Saved data entries:
..............................

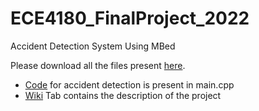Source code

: # ECE4180_FinalProject_2022
Accident Detection System Using MBed

Please download all the files present [here](https://github.com/Prajwal-1198/ECE4180_FinalProject_2022).

* [Code](https://github.com/Prajwal-1198/ECE4180_FinalProject_2022) for accident detection is present in main.cpp
* [Wiki](https://github.com/Prajwal-1198/ECE4180_FinalProject_2022/wiki) Tab contains the description of the project
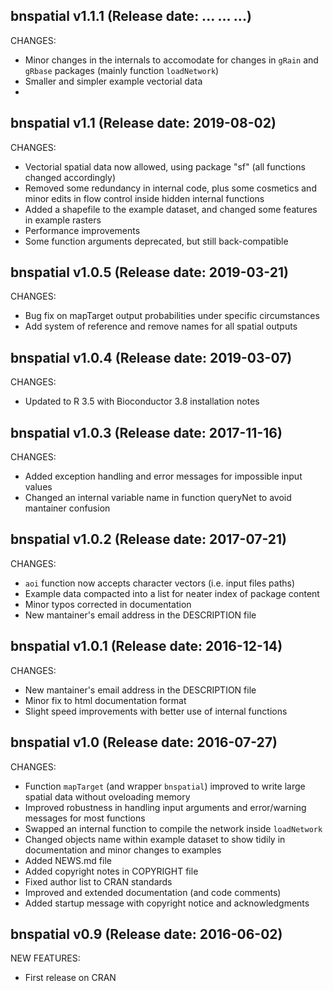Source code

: bnspatial v1.1.1 (Release date: ... ... ...)
-----------------------------------------------
CHANGES:

* Minor changes in the internals to accomodate for changes in `gRain` and `gRbase` packages (mainly function `loadNetwork`)
* Smaller and simpler example vectorial data
*


bnspatial v1.1 (Release date: 2019-08-02)
-----------------------------------------------
CHANGES:

* Vectorial spatial data now allowed, using package "sf" (all functions changed accordingly)
* Removed some redundancy in internal code, plus some cosmetics and minor edits in flow control inside hidden internal functions
* Added a shapefile to the example dataset, and changed some features in example rasters
* Performance improvements
* Some function arguments deprecated, but still back-compatible


bnspatial v1.0.5 (Release date: 2019-03-21)
-----------------------------------------------
CHANGES:

* Bug fix on mapTarget output probabilities under specific circumstances
* Add system of reference and remove names for all spatial outputs


bnspatial v1.0.4 (Release date: 2019-03-07)
-----------------------------------------------
CHANGES:

* Updated to R 3.5 with Bioconductor 3.8 installation notes


bnspatial v1.0.3 (Release date: 2017-11-16)
-----------------------------------------------
CHANGES:

* Added exception handling and error messages for impossible input values
* Changed an internal variable name in function queryNet to avoid mantainer confusion 


bnspatial v1.0.2 (Release date: 2017-07-21)
-----------------------------------------------
CHANGES:

* `aoi` function now accepts character vectors (i.e. input files paths)
* Example data compacted into a list for neater index of package content
* Minor typos corrected in documentation
* New mantainer's email address in the DESCRIPTION file


bnspatial v1.0.1 (Release date: 2016-12-14)
-----------------------------------------------
CHANGES:

* New mantainer's email address in the DESCRIPTION file
* Minor fix to html documentation format
* Slight speed improvements with better use of internal functions


bnspatial v1.0 (Release date: 2016-07-27)
-----------------------------------------------
CHANGES:

* Function `mapTarget` (and wrapper `bnspatial`) improved to write large spatial data without oveloading memory
* Improved robustness in handling input arguments and error/warning messages for most functions
* Swapped an internal function to compile the network inside `loadNetwork`
* Changed objects name within example dataset to show tidily in documentation and minor changes to examples
* Added NEWS.md file
* Added copyright notes in COPYRIGHT file
* Fixed author list to CRAN standards
* Improved and extended documentation (and code comments)
* Added startup message with copyright notice and acknowledgments



bnspatial v0.9 (Release date: 2016-06-02)
-----------------------------------------------

NEW FEATURES:

* First release on CRAN
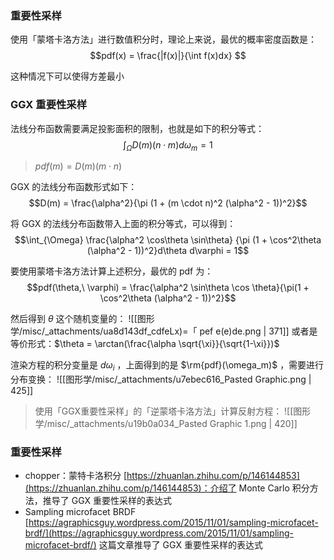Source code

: 
### 重要性采样
使用「蒙塔卡洛方法」进行数值积分时，理论上来说，最优的概率密度函数是：
$$pdf(x) = \frac{|f(x)|}{\int f(x)dx} $$

这种情况下可以使得方差最小


### GGX 重要性采样
法线分布函数需要满足投影面积的限制，也就是如下的积分等式：
$$\int_{\Omega} D(m) (n \cdot m) d\omega_m  =1$$

> $pdf(m) = D(m) (m \cdot n)$ 


GGX 的法线分布函数形式如下：
$$D(m) = \frac{\alpha^2}{\pi (1 + (m \cdot n)^2 (\alpha^2 - 1))^2}$$

将 GGX 的法线分布函数带入上面的积分等式，可以得到：
$$\int_{\Omega} 
\frac{\alpha^2 \cos\theta \sin\theta}
{\pi (1 + \cos^2\theta (\alpha^2 - 1))^2}d\theta d\varphi = 1$$

要使用蒙塔卡洛方法计算上述积分，最优的 pdf 为：
$$pdf(\theta,\ \varphi) = \frac{\alpha^2 \sin\theta \cos \theta}{\pi(1 + \cos^2\theta (\alpha^2 - 1))^2}$$

然后得到 $\theta$  这个随机变量的：
![[图形学/misc/_attachments/ua8d143df_cdfeLx)=「 pef e(e)de.png | 371]]
或者是等价形式：$\theta = \arctan(\frac{\alpha \sqrt{\xi}}{\sqrt{1-\xi}})$ 

渲染方程的积分变量是 $d\omega_i$ ，上面得到的是 $\rm{pdf}(\omega_m)$ ，需要进行分布变换：
![[图形学/misc/_attachments/u7ebec616_Pasted Graphic.png | 425]]

> 使用「GGX重要性采样」的「逆蒙塔卡洛方法」计算反射方程：
> ![[图形学/misc/_attachments/u19b0a034_Pasted Graphic 1.png | 420]]



### 重要性采样

- chopper：蒙特卡洛积分 [https://zhuanlan.zhihu.com/p/146144853](https://zhuanlan.zhihu.com/p/146144853)：介绍了 Monte Carlo 积分方法，推导了 GGX 重要性采样的表达式
- Sampling microfacet BRDF [https://agraphicsguy.wordpress.com/2015/11/01/sampling-microfacet-brdf/](https://agraphicsguy.wordpress.com/2015/11/01/sampling-microfacet-brdf/) 这篇文章推导了 GGX 重要性采样的表达式
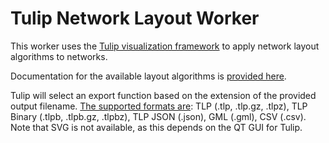 # Tulip Network Layout Worker

This worker uses the [Tulip visualization framework](http://tulip.labri.fr/TulipDrupal/) to apply network layout
algorithms to networks.

Documentation for the available layout algorithms is
[provided here](http://tulip.labri.fr/Documentation/current/tulip-python/html/tulippluginsdocumentation.html#layoutpluginsdoc).

Tulip will select an export function based on the extension of the provided output filename.
[The supported formats are](http://tulip.labri.fr/Documentation/current/tulip-python/html/tulipreference.html?highlight=savegraph#tulip.tlp.saveGraph):
TLP (.tlp, .tlp.gz, .tlpz), TLP Binary (.tlpb, .tlpb.gz, .tlpbz), TLP JSON (.json), GML (.gml), CSV (.csv).
Note that SVG is not available, as this depends on the QT GUI for Tulip.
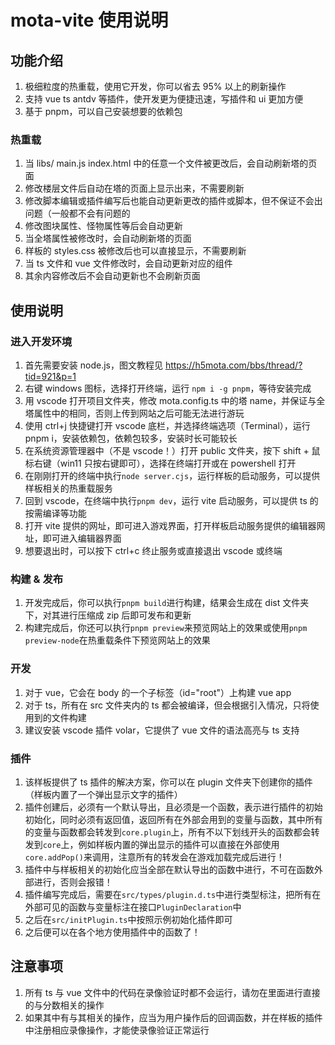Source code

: # mota-vite 使用说明

## 功能介绍

1. 极细粒度的热重载，使用它开发，你可以省去 95% 以上的刷新操作
2. 支持 vue ts antdv 等插件，使开发更为便捷迅速，写插件和 ui 更加方便
3. 基于 pnpm，可以自己安装想要的依赖包

### 热重载

1. 当 libs/ main.js index.html 中的任意一个文件被更改后，会自动刷新塔的页面
2. 修改楼层文件后自动在塔的页面上显示出来，不需要刷新
3. 修改脚本编辑或插件编写后也能自动更新更改的插件或脚本，但不保证不会出问题（一般都不会有问题的
4. 修改图块属性、怪物属性等后会自动更新
5. 当全塔属性被修改时，会自动刷新塔的页面
6. 样板的 styles.css 被修改后也可以直接显示，不需要刷新
7. 当 ts 文件和 vue 文件修改时，会自动更新对应的组件
8. 其余内容修改后不会自动更新也不会刷新页面

## 使用说明

### 进入开发环境

1. 首先需要安装 node.js，图文教程见 https://h5mota.com/bbs/thread/?tid=921&p=1
2. 右键 windows 图标，选择打开终端，运行 `npm i -g pnpm`，等待安装完成
3. 用 vscode 打开项目文件夹，修改 mota.config.ts 中的塔 name，并保证与全塔属性中的相同，否则上传到网站之后可能无法进行游玩
4. 使用 ctrl+j 快捷键打开 vscode 底栏，并选择终端选项（Terminal），运行 pnpm i，安装依赖包，依赖包较多，安装时长可能较长
5. 在系统资源管理器中（不是 vscode！）打开 public 文件夹，按下 shift + 鼠标右键（win11 只按右键即可），选择在终端打开或在 powershell 打开
6. 在刚刚打开的终端中执行`node server.cjs`，运行样板的启动服务，可以提供样板相关的热重载服务
7. 回到 vscode，在终端中执行`pnpm dev`，运行 vite 启动服务，可以提供 ts 的按需编译等功能
8. 打开 vite 提供的网址，即可进入游戏界面，打开样板启动服务提供的编辑器网址，即可进入编辑器界面
9. 想要退出时，可以按下 ctrl+c 终止服务或直接退出 vscode 或终端

### 构建 & 发布

1. 开发完成后，你可以执行`pnpm build`进行构建，结果会生成在 dist 文件夹下，对其进行压缩成 zip 后即可发布和更新
2. 构建完成后，你还可以执行`pnpm preview`来预览网站上的效果或使用`pnpm preview-node`在热重载条件下预览网站上的效果

### 开发

1. 对于 vue，它会在 body 的一个子标签（id="root"）上构建 vue app
2. 对于 ts，所有在 src 文件夹内的 ts 都会被编译，但会根据引入情况，只将使用到的文件构建
3. 建议安装 vscode 插件 volar，它提供了 vue 文件的语法高亮与 ts 支持

### 插件

1. 该样板提供了 ts 插件的解决方案，你可以在 plugin 文件夹下创建你的插件（样板内置了一个弹出显示文字的插件）
2. 插件创建后，必须有一个默认导出，且必须是一个函数，表示进行插件的初始初始化，同时必须有返回值，返回所有在外部会用到的变量与函数，其中所有的变量与函数都会转发到`core.plugin`上，所有不以下划线开头的函数都会转发到`core`上，例如样板内置的弹出显示的插件可以直接在外部使用`core.addPop()`来调用，注意所有的转发会在游戏加载完成后进行！
3. 插件中与样板相关的初始化应当全部在默认导出的函数中进行，不可在函数外部进行，否则会报错！
4. 插件编写完成后，需要在`src/types/plugin.d.ts`中进行类型标注，把所有在外部可见的函数与变量标注在接口`PluginDeclaration`中
5. 之后在`src/initPlugin.ts`中按照示例初始化插件即可
6. 之后便可以在各个地方使用插件中的函数了！

## 注意事项

1. 所有 ts 与 vue 文件中的代码在录像验证时都不会运行，请勿在里面进行直接的与分数相关的操作
2. 如果其中有与其相关的操作，应当为用户操作后的回调函数，并在样板的插件中注册相应录像操作，才能使录像验证正常运行
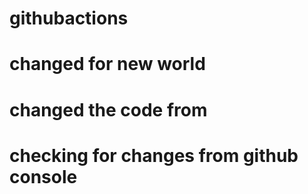 ﻿# githubactions
# changed for new world
# changed the code from
# checking for changes from github console
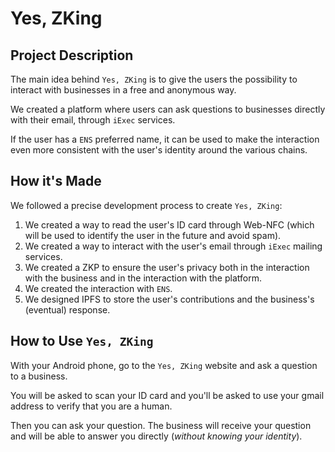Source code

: # Yes, ZKing

<!-- ![header](https://imgs.xkcd.com/comics/blockchain_2x.png) -->

## Project Description

The main idea behind `Yes, ZKing` is to give the users the possibility to interact with businesses in a free and anonymous way.

We created a platform where users can ask questions to businesses directly with their email, through `iExec` services. 

If the user has a `ENS` preferred name, it can be used to make the interaction even more consistent with the user's identity around the various chains.

## How it's Made

We followed a precise development process to create `Yes, ZKing`:

1. We created a way to read the user's ID card through Web-NFC (which will be used to identify the user in the future and avoid spam).
2. We created a way to interact with the user's email through `iExec` mailing services.
3. We created a ZKP to ensure the user's privacy both in the interaction with the business and in the interaction with the platform.
4. We created the interaction with `ENS`.
5. We designed IPFS to store the user's contributions and the business's (eventual) response.

## How to Use `Yes, ZKing`

With your Android phone, go to the `Yes, ZKing` website and ask a question to a business. 

You will be asked to scan your ID card and you'll be asked to use your gmail address to verify that you are a human. 

Then you can ask your question. The business will receive your question and will be able to answer you directly (*without knowing your identity*).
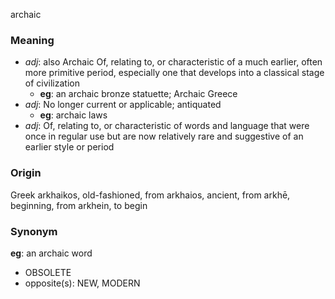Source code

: archaic
### Meaning
+ _adj_: also Archaic Of, relating to, or characteristic of a much earlier, often more primitive period, especially one that develops into a classical stage of civilization
    + __eg__: an archaic bronze statuette; Archaic Greece
+ _adj_: No longer current or applicable; antiquated
    + __eg__: archaic laws
+ _adj_: Of, relating to, or characteristic of words and language that were once in regular use but are now relatively rare and suggestive of an earlier style or period

### Origin

Greek arkhaikos, old-fashioned, from arkhaios, ancient, from arkhē, beginning, from arkhein, to begin

### Synonym

__eg__: an archaic word

+ OBSOLETE
+ opposite(s): NEW, MODERN


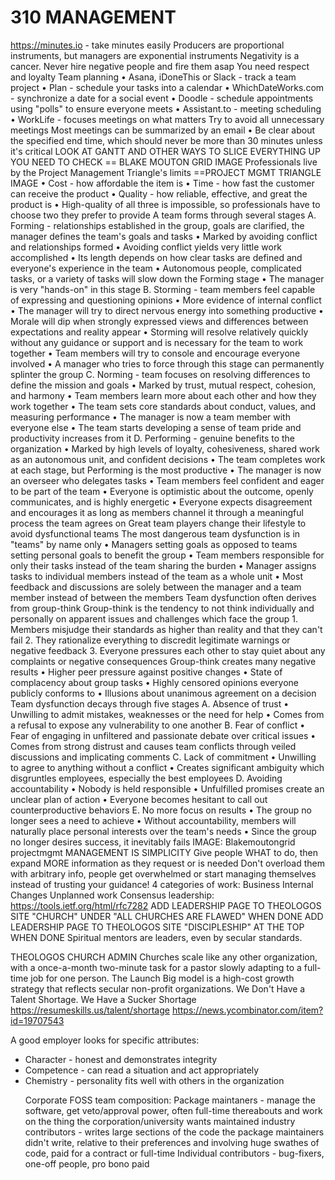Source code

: 310 MANAGEMENT
==============
https://minutes.io - take minutes easily
Producers are proportional instruments, but managers are exponential instruments
Negativity is a cancer. Never hire negative people and fire them asap
You need respect and loyalty
Team planning
  • Asana, iDoneThis or Slack - track a team project
  • Plan - schedule your tasks into a calendar
  • WhichDateWorks.com - synchronize a date for a social event
  • Doodle - schedule appointments using "polls" to ensure everyone meets
  • Assistant.to - meeting scheduling
  • WorkLife - focuses meetings on what matters
Try to avoid all unnecessary meetings
Most meetings can be summarized by an email
  • Be clear about the specified end time, which should never be more than 30 minutes unless it's critical
LOOK AT GANTT AND OTHER WAYS TO SLICE EVERYTHING UP YOU NEED TO CHECK
== BLAKE MOUTON GRID IMAGE
Professionals live by the Project Management Triangle's limits
==PROJECT MGMT TRIANGLE IMAGE
  • Cost - how affordable the item is
  • Time - how fast the customer can receive the product
  • Quality - how reliable, effective, and great the product is
  • High-quality of all three is impossible, so professionals have to choose two they prefer to provide
A team forms through several stages
A. Forming - relationships established in the group, goals are clarified, the manager defines the team's goals and tasks
  • Marked by avoiding conflict and relationships formed
  • Avoiding conflict yields very little work accomplished
  • Its length depends on how clear tasks are defined and everyone's experience in the team
  • Autonomous people, complicated tasks, or a variety of tasks will slow down the Forming stage
  • The manager is very "hands-on" in this stage
B. Storming - team members feel capable of expressing and questioning opinions
  • More evidence of internal conflict
  • The manager will try to direct nervous energy into something productive
  • Morale will dip when strongly expressed views and differences between expectations and reality appear
  • Storming will resolve relatively quickly without any guidance or support and is necessary for the team to work together
  • Team members will try to console and encourage everyone involved
  • A manager who tries to force through this stage can permanently splinter the group
C. Norming - team focuses on resolving differences to define the mission and goals
  • Marked by trust, mutual respect, cohesion, and harmony
  • Team members learn more about each other and how they work together
  • The team sets core standards about conduct, values, and measuring performance
  • The manager is now a team member with everyone else
  • The team starts developing a sense of team pride and productivity increases from it
D. Performing - genuine benefits to the organization
  • Marked by high levels of loyalty, cohesiveness, shared work as an autonomous unit, and confident decisions
  • The team completes work at each stage, but Performing is the most productive
  • The manager is now an overseer who delegates tasks
  • Team members feel confident and eager to be part of the team
  • Everyone is optimistic about the outcome, openly communicates, and is highly energetic
  • Everyone expects disagreement and encourages it as long as members channel it through a meaningful process the team agrees on
Great team players change their lifestyle to avoid dysfunctional teams
The most dangerous team dysfunction is in "teams" by name only
  • Managers setting goals as opposed to teams setting personal goals to benefit the group
  • Team members responsible for only their tasks instead of the team sharing the burden
  • Manager assigns tasks to individual members instead of the team as a whole unit
  • Most feedback and discussions are solely between the manager and a team member instead of between the members
Team dysfunction often derives from group-think
  Group-think is the tendency to not think individually and personally on apparent issues and challenges which face the group
    1. Members misjudge their standards as higher than reality and that they can't fail
    2. They rationalize everything to discredit legitimate warnings or negative feedback
    3. Everyone pressures each other to stay quiet about any complaints or negative consequences
  Group-think creates many negative results
    • Higher peer pressure against positive changes
    • State of complacency about group tasks
    • Highly censored opinions everyone publicly conforms to
    • Illusions about unanimous agreement on a decision
Team dysfunction decays through five stages
A. Absence of trust
  • Unwilling to admit mistakes, weaknesses or the need for help
  • Comes from a refusal to expose any vulnerability to one another
B. Fear of conflict
  • Fear of engaging in unfiltered and passionate debate over critical issues
  • Comes from strong distrust and causes team conflicts through veiled discussions and implicating comments
C. Lack of commitment
  • Unwilling to agree to anything without a conflict
  • Creates significant ambiguity which disgruntles employees, especially the best employees
D. Avoiding accountability
  • Nobody is held responsible
  • Unfulfilled promises create an unclear plan of action
  • Everyone becomes hesitant to call out counterproductive behaviors
E. No more focus on results
  • The group no longer sees a need to achieve
  • Without accountability, members will naturally place personal interests over the team's needs
  • Since the group no longer desires success, it inevitably fails
IMAGE:
  Blakemoutongrid
  projectmgmt
MANAGEMENT IS SIMPLICITY
  Give people WHAT to do, then expand MORE information as they request or is needed
  Don't overload them with arbitrary info, people get overwhelmed or start managing themselves instead of trusting your guidance!
4 categories of work:
Business
Internal
Changes
Unplanned work
Consensus leadership:
https://tools.ietf.org/html/rfc7282
ADD LEADERSHIP PAGE TO THEOLOGOS SITE "CHURCH" UNDER "ALL CHURCHES ARE FLAWED" WHEN DONE
ADD LEADERSHIP PAGE TO THEOLOGOS SITE "DISCIPLESHIP" AT THE TOP WHEN DONE
  Spiritual mentors are leaders, even by secular standards.
  
THEOLOGOS CHURCH ADMIN
  Churches scale like any other organization, with a once-a-month two-minute task for a pastor slowly adapting to a full-time job for one person.
  The Launch Big model is a high-cost growth strategy that reflects secular non-profit organizations.
We Don't Have a Talent Shortage. We Have a Sucker Shortage
https://resumeskills.us/talent/shortage
https://news.ycombinator.com/item?id=19707543
<p>A good employer looks for specific attributes:</p>
<ul>
  <li>Character - honest and demonstrates integrity</li>
  <li>Competence - can read a situation and act appropriately</li>
  <li>Chemistry - personality fits well with others in the organization</li>



Corporate FOSS team composition:
  Package maintaners - manage the software, get veto/approval power, often full-time thereabouts and work on the thing the corporation/university wants maintained
  industry contributors - writes large sections of the code the package maintainers didn't write, relative to their preferences and involving huge swathes of code, paid for a contract or full-time
  Individual contributors - bug-fixers, one-off people, pro bono paid
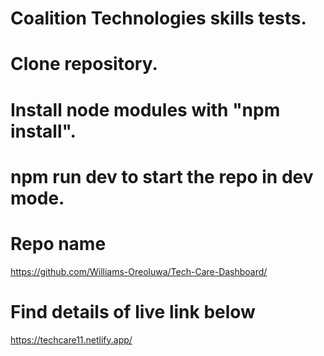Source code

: # Coalition Technologies skills tests.
# Clone repository.
# Install node modules with "npm install".
# npm run dev to start the repo in dev mode.
# Repo name
https://github.com/Williams-Oreoluwa/Tech-Care-Dashboard/
# Find details of live link below
https://techcare11.netlify.app/
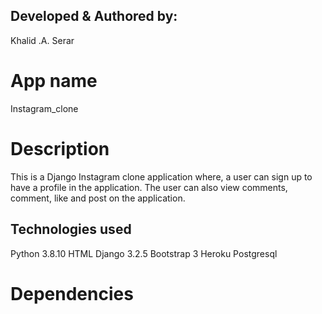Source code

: ## Developed & Authored by:
Khalid .A. Serar


# App name
Instagram_clone


# Description
This is a Django Instagram clone application where, a user can sign up to have a profile in the application. The user can also view comments, comment, like and post on the application.

## Technologies used

Python 3.8.10
HTML
Django 3.2.5
Bootstrap 3
Heroku
Postgresql

# Dependencies
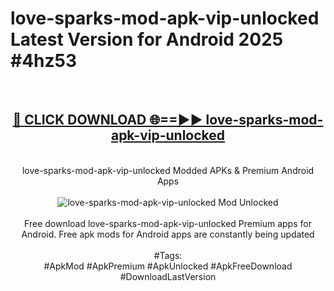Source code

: <h1>love-sparks-mod-apk-vip-unlocked Latest Version for Android 2025 #4hz53</h1>
<br>
<div align="center">
<h2><a href="https://app.mediaupload.pro/?title=love-sparks-mod-apk-vip-unlocked&ref=4FST" rel="nofollow">🔴 CLICK DOWNLOAD 🌐==►► love-sparks-mod-apk-vip-unlocked</a></h2>
<br>
love-sparks-mod-apk-vip-unlocked Modded APKs & Premium Android Apps
<br>
<br>
<a href="https://app.mediaupload.pro/?title=love-sparks-mod-apk-vip-unlocked&ref=4FST" rel="nofollow" data-target="animated-image.originalLink"><img src="https://github.com/user-attachments/assets/0f9c940e-d8b0-45ae-aac7-cd30a18b3e1c" alt="love-sparks-mod-apk-vip-unlocked Mod Unlocked" style="max-width: 100%; display: inline-block;" data-target="animated-image.originalImage"></a>
<br><br>
Free download love-sparks-mod-apk-vip-unlocked Premium apps for Android. Free apk mods for Android apps are constantly being updated
<br><br>
#Tags:
<br>
#ApkMod #ApkPremium #ApkUnlocked #ApkFreeDownload #DownloadLastVersion
</div>
<br>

..............................

Scan the data above, find each line with "meetings", and copy it.

  • WorkLife - focuses meetings on what matters
Try to avoid all unnecessary meetings
Most meetings can be summarized by an email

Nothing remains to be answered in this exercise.